Key words: Microfluidics, probe, H2O2, analytics chemistry
16 November 2017:
CNBP and Macquarie University PhD candidate Shilun Feng is first author on a new paper exploring a ‘membrane-on-a-chip’ device. The technology has the potential to form an integral part of a new type of microneedle that would be able to transport tiny and precise amounts of fluid/medication within the body.
Publication title: Microfluidic Droplet Extraction by Hydrophilic Membrane.
Authors: Shilun Feng, Micheal N. Nguyen, and David W. Inglis.
Abstract: Droplet-based microfluidics are capable of transporting very small amounts of fluid over long distances. This characteristic may be applied to conventional fluid delivery using needles if droplets can be reliably expelled from a microfluidic channel. In this paper, we demonstrate a system for the extraction of water droplets from an oil-phase in a polymer microfluidic device. A hydrophilic membrane with a strong preference for water over oil is integrated into a droplet microfluidic system and observed to allow the passage of the transported aqueous phase droplets while blocking the continuous phase. The oil breakthrough pressure of the membrane was observed to be 250 ± 20 kPa, a much greater pressure than anywhere within the microfluidic channel, thereby eliminating the possibility that oil will leak from the microchannel, a critical parameter if droplet transport is to be used in needle-based drug delivery.
A new paper from CNBP researchers (lead author Shilun Feng pictured) reports on the development of a microfluidic needle-like device that can extract and deliver nanoliter samples.

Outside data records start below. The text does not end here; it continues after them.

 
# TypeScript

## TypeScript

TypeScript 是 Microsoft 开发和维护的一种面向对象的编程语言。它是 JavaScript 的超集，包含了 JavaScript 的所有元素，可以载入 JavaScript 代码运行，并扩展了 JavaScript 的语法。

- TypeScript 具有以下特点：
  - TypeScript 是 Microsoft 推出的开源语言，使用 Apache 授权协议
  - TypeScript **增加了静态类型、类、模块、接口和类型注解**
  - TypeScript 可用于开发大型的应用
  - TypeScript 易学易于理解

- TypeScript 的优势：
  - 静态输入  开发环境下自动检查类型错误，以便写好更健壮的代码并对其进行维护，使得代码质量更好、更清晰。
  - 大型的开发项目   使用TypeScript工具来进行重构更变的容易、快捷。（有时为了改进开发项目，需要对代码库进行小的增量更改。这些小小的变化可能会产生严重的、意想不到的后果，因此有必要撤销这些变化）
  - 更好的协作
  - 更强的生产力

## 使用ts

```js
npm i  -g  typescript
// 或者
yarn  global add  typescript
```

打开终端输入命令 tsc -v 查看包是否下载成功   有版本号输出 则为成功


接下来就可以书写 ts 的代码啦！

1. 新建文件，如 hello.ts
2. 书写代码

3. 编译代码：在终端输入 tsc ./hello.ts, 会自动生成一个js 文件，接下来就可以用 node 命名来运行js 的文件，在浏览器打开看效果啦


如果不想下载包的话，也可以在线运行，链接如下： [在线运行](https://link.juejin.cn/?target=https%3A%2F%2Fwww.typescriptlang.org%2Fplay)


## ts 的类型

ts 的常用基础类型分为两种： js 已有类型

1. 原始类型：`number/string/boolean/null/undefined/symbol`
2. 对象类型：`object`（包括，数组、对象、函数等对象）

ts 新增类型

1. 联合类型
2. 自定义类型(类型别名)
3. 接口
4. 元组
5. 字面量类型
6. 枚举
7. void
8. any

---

The paper, published in ‘Applied Physics Letters’ is accessible online.
Journal: Applied Physics Letters.
Publication title: A microfluidic needle for sampling and delivery of chemical signals by segmented flows.
Authors: Shilun Feng, Guozhen Liu, Lianmei Jiang, Yonggang Zhu, Ewa M. Goldys, and David W. Inglis.

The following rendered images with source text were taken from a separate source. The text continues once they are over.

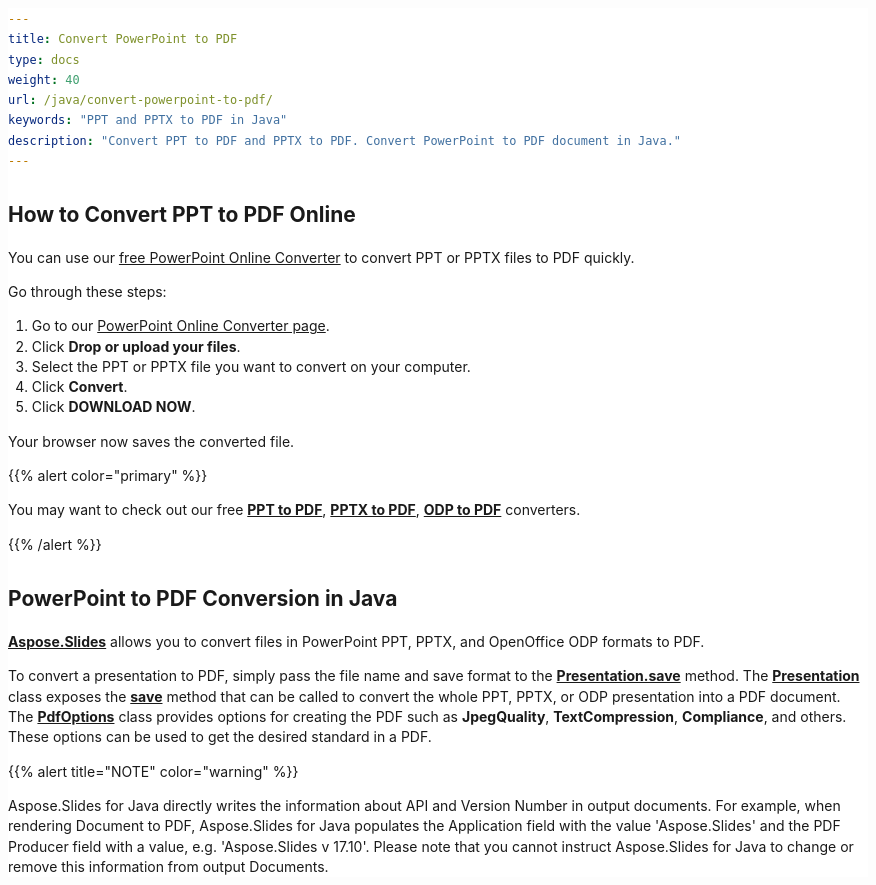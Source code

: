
 ```yaml
---
title: Convert PowerPoint to PDF
type: docs
weight: 40
url: /java/convert-powerpoint-to-pdf/
keywords: "PPT and PPTX to PDF in Java"
description: "Convert PPT to PDF and PPTX to PDF. Convert PowerPoint to PDF document in Java."
---
```


## **How to Convert PPT to PDF Online**
You can use our [free PowerPoint Online Converter](https://products.aspose.app/slides/conversion/ppt-to-pdf) to convert PPT or PPTX files to PDF quickly.

Go through these steps:

1. Go to our [PowerPoint Online Converter page](https://products.aspose.app/slides/conversion/powerpoint-to-pdf). 
2. Click **Drop or upload your files**. 
3. Select the PPT or PPTX file you want to convert on your computer. 
4. Click **Convert**. 
5. Click **DOWNLOAD NOW**. 

Your browser now saves the converted file. 

{{% alert color="primary" %}} 

You may want to check out our free [**PPT to PDF**](https://products.aspose.app/slides/conversion/ppt-to-pdf), [**PPTX to PDF**](https://products.aspose.app/slides/conversion/pptx-to-pdf), [**ODP to PDF**](https://products.aspose.app/slides/conversion/odp-to-pdf) converters.

{{% /alert %}} 

## **PowerPoint to PDF Conversion in Java**

[**Aspose.Slides**](https://products.aspose.com/slides/java/) allows you to convert files in PowerPoint PPT, PPTX, and OpenOffice ODP formats to PDF. 

To convert a presentation to PDF, simply pass the file name and save format to the [**Presentation.save**](https://apireference.aspose.com/slides/java/com.aspose.slides/Presentation#save-java.io.OutputStream-int-) method. The [**Presentation**](https://apireference.aspose.com/slides/java/com.aspose.slides/Presentation) class exposes the [**save**](https://apireference.aspose.com/slides/java/com.aspose.slides/Presentation#save-java.io.OutputStream-int-) method that can be called to convert the whole PPT, PPTX, or ODP presentation into a PDF document. The [**PdfOptions**](https://apireference.aspose.com/slides/java/com.aspose.slides/Presentation#save-java.io.OutputStream-int-) class provides options for creating the PDF such as **JpegQuality**, **TextCompression**, **Compliance**, and others. These options can be used to get the desired standard in a PDF.

{{%  alert title="NOTE"  color="warning"   %}} 

Aspose.Slides for Java directly writes the information about API and Version Number in output documents. For example, when rendering Document to PDF, Aspose.Slides for Java populates the Application field with the value 'Aspose.Slides' and the PDF Producer field with a value, e.g. 'Aspose.Slides v 17.10'. Please note that you cannot instruct Aspose.Slides for Java to change or remove this information from output Documents.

Abstract: We have developed a microfluidic needle-like device that can extract and deliver nanoliter samples. The device consists of a T-junction to form segmented flows, parallel channels to and from the needle tip, and seven hydrophilic capillaries at the tip that form a phase-extraction region. The main microchannel is hydrophobic and carries segmented flows of water-in-oil. The hydrophilic capillaries transport the aqueous phase with a nearly zero pressure gradient but require a pressure gradient of 19 kPa for mineral oil to invade and flow through. Using this device, we demonstrate the delivery of nanoliter droplets and demonstrate sampling through the formation of droplets at the tip of our device. During sampling, we recorded the fluorescence intensities of the droplets formed at the tip while varying the concentration of dye outside the tip. We measured a chemical signal response time of approximately 3 s. The linear relationship between the recorded fluorescence intensity of samples and the external dye concentration (10–40 μg/ml) indicates that this device is capable of performing quantitative, real-time measurements of rapidly varying chemical signals.